Kadrowe natomiast muszą wiedzieć o izolacji lub kwarantannie pracowników, bo inaczej nie będą w stanie wyliczyć wynagrodzenia. A przypomnijmy, że za pobyt na zwolnieniu lekarskim, kwarantannie czy w izolacji należy się pracownikowi 80 proc. pensji. Gdy opóźnienie przypadnie na moment wypłat pensji, to robi się problem.
W takim przypadku rozwiązania są dwa. Zaczekać, aż dane pojawią się w systemach ZUS albo skorygować wypłatę w kolejnym miesiącu.
- Zalecam jeszcze odrobinę cierpliwości. Te dane na pewno się tam znajdą - uspokaja rzeczniczka wrocławskiego oddziału ZUS.
Co ciekawe, zdecydowanie szybciej pracodawca dostanie informację o osobach chorych, niekoniecznie na koronawirusa. - Od niespełna dwóch lat L4 w momencie wystawienia od razu trafia do ZUS i jest widoczne u pracodawcy - mówi nam Kowalska-Matis. Oczywiście pod warunkiem, że zwolnienie jest wystawione od razu. A przy dzisiejszych kolejkach do lekarzy nie jest to takie oczywiste.
Idą zmiany na lepsze
W przypadku firmy opisywanego przez nas pana Roberta spore znaczenie ma jeszcze fakt, że testy zostały zlecone komercyjnie. Tu bowiem raportowanie działało zupełnie inaczej niż w tych publicznych laboratoriach, na przykład szpitalnych.

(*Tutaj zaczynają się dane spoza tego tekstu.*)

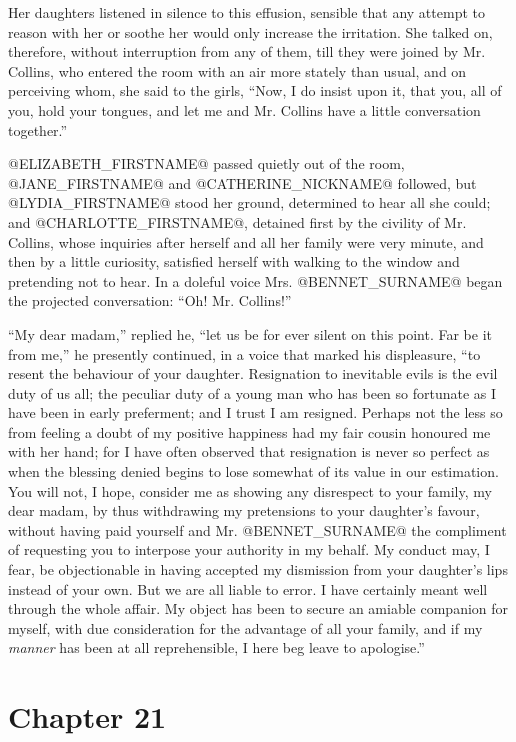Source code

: Her daughters listened in silence to this effusion, sensible that
any attempt to reason with her or soothe her would only increase the
irritation. She talked on, therefore, without interruption from any of
them, till they were joined by Mr. Collins, who entered the room with
an air more stately than usual, and on perceiving whom, she said to
the girls, ``Now, I do insist upon it, that you, all of you, hold
your tongues, and let me and Mr. Collins have a little conversation
together.''

@ELIZABETH_FIRSTNAME@ passed quietly out of the room, @JANE_FIRSTNAME@ and @CATHERINE_NICKNAME@ followed, but
@LYDIA_FIRSTNAME@ stood her ground, determined to hear all she could; and @CHARLOTTE_FIRSTNAME@,
detained first by the civility of Mr. Collins, whose inquiries after
herself and all her family were very minute, and then by a little
curiosity, satisfied herself with walking to the window and pretending
not to hear. In a doleful voice Mrs. @BENNET_SURNAME@ began the projected
conversation: ``Oh! Mr. Collins!''

``My dear madam,'' replied he, ``let us be for ever silent on this point.
Far be it from me,'' he presently continued, in a voice that marked his
displeasure, ``to resent the behaviour of your daughter. Resignation
to inevitable evils is the evil duty of us all; the peculiar duty of a
young man who has been so fortunate as I have been in early preferment;
and I trust I am resigned. Perhaps not the less so from feeling a doubt
of my positive happiness had my fair cousin honoured me with her hand;
for I have often observed that resignation is never so perfect as
when the blessing denied begins to lose somewhat of its value in our
estimation. You will not, I hope, consider me as showing any disrespect
to your family, my dear madam, by thus withdrawing my pretensions to
your daughter's favour, without having paid yourself and Mr. @BENNET_SURNAME@ the
compliment of requesting you to interpose your authority in my
behalf. My conduct may, I fear, be objectionable in having accepted my
dismission from your daughter's lips instead of your own. But we are all
liable to error. I have certainly meant well through the whole affair.
My object has been to secure an amiable companion for myself, with due
consideration for the advantage of all your family, and if my \textit{manner}
has been at all reprehensible, I here beg leave to apologise.''



\chapter*{Chapter 21}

- Co prawda prywatne laboratoria też miały obowiązek raportowania, ale często robiły to na przykład pisemnie. I wysyłały to pocztą lub faksem - mówi Jan Bondar. Stąd tak wielu pacjentów telefon z sanepidu odbierało dopiero 8 czy 10 dni od otrzymania wyniku.
- Często w informacjach brakowało numeru telefonu, a jego ustalenie wymagało kolejnych dni. Przy takim nawale pracy to nie powinno dziwić - dodaje rzecznik GIS.
Od czwartku sytuacja ma się jednak zmienić. Na mocy nowych przepisów również prywatne laboratoria otrzymały dostęp do elektronicznego systemu. Tego samego, z którego wcześniej korzystały tylko te publiczne.
- To znacząco przyspieszy sprawę, bez dwóch zdań - puentuje przedstawiciel Głównego Inspektora Sanitarnego.